WORK REQUEST:
The answer should be one number, the count of lines in the data with "left".

INPUT FOR THIS TASK:
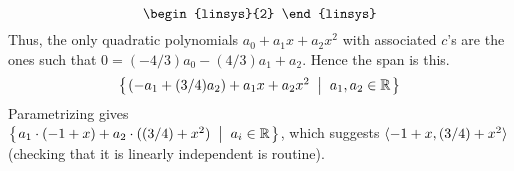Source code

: \begin{Answer}
\begin{equation*}
\begin{linsys}{2}
              \end{linsys}
           \end{equation*}
           Thus, the only quadratic polynomials $a_0+a_1x+a_2x^2$ with 
           associated $c$'s are the ones such that 
           $0=(-4/3)a_0-(4/3)a_1+a_2$.
           Hence the span is this.
           \begin{equation*}
             \mbox{$\left\{\hspace{0.1em}(-a_1+(3/4)a_2)+a_1x+a_2x^2\;\;\middle|\;\; a_1,a_2\in\mathbb{R}\hspace{0.1em}\right\}$}
           \end{equation*}
           Parametrizing gives\\
           $\mbox{$\left\{\hspace{0.1em}a_1\cdot (-1+x)+a_2\cdot ((3/4)+x^2)\;\;\middle|\;\; a_i\in\mathbb{R}\hspace{0.1em}\right\}$}$,
           which suggests $\langle-1+x,(3/4)+x^2\rangle$
           (checking that it is linearly independent is routine).

\end{Answer}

RESPONSE AREA:
2